Parece ser sobretudo esse o ponto de Marías: não controlamos inteiramente o nosso destino e parte da maturidade que devemos adquirir com a vida adulta é, precisamente, aceitá-lo. Não o fazer é permanecer imaturo.
“Existem centenas de milhares de pessoas que se enquistam na adolescência ou na juventude, que se negam a abandoná-las e se eternizam na crença de que todas as possibilidades permanecem em aberto e de que nada está afectado pela rugosidade do passado porque o passado ainda não chegou; como se o tempo lhes tivesse obedecido quando lhe disseram um dia, distraidamente, nem sequer com intensidade “Pára, está quieto, pára, que tenho de pensar””

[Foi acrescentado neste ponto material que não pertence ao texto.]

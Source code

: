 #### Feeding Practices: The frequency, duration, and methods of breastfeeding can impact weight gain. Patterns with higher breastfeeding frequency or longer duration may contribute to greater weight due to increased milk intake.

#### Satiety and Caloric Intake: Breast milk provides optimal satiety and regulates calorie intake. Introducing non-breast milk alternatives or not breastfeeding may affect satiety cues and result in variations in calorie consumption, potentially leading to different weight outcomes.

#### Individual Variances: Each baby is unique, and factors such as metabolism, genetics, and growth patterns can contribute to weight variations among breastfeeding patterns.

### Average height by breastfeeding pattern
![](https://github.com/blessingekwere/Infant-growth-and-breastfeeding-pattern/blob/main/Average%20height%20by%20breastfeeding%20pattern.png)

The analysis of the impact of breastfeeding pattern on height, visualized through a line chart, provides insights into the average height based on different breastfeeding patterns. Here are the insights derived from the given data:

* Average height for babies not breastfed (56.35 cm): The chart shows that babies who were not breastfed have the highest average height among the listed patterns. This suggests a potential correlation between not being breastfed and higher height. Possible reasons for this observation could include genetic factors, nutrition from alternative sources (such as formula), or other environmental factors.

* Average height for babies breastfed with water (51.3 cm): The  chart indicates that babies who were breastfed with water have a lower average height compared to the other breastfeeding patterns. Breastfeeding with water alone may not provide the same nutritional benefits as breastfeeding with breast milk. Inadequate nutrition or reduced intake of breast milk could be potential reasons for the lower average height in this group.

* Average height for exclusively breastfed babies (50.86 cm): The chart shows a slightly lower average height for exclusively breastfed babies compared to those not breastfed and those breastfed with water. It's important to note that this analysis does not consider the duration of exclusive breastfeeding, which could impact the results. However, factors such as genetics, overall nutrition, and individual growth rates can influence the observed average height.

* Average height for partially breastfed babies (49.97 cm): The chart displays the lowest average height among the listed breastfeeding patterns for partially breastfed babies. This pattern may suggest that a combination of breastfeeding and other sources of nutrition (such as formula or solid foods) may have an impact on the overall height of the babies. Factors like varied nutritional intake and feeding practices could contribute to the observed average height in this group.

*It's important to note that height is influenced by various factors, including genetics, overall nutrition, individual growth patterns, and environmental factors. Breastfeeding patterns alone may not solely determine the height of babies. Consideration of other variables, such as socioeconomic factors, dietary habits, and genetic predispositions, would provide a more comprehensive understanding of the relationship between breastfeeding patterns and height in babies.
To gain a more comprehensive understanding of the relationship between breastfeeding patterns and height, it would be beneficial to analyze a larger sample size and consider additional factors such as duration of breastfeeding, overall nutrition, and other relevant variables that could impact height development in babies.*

É precisamente nessa adolescência que Berta e Tomás se conhecem, ainda enquanto estudantes de liceu em Madrid, durante a ditadura de Franco, e é logo nesse momento que, com uma estranha certeza, escolhem ser parceiros para a vida. Mesmo quando, afastados pelos caminhos universitários que prosseguem em diferentes países, perdem a virgindade para outros, essa infidelidade parece apenas aumentar a sua convicção que o seu destino é conjunto. Mesmo antes de todos os desafios que estavam por vir, já pareciam ter percebido essa inevitabilidade cósmica que parece decidir tantos acontecimentos da nossa vida.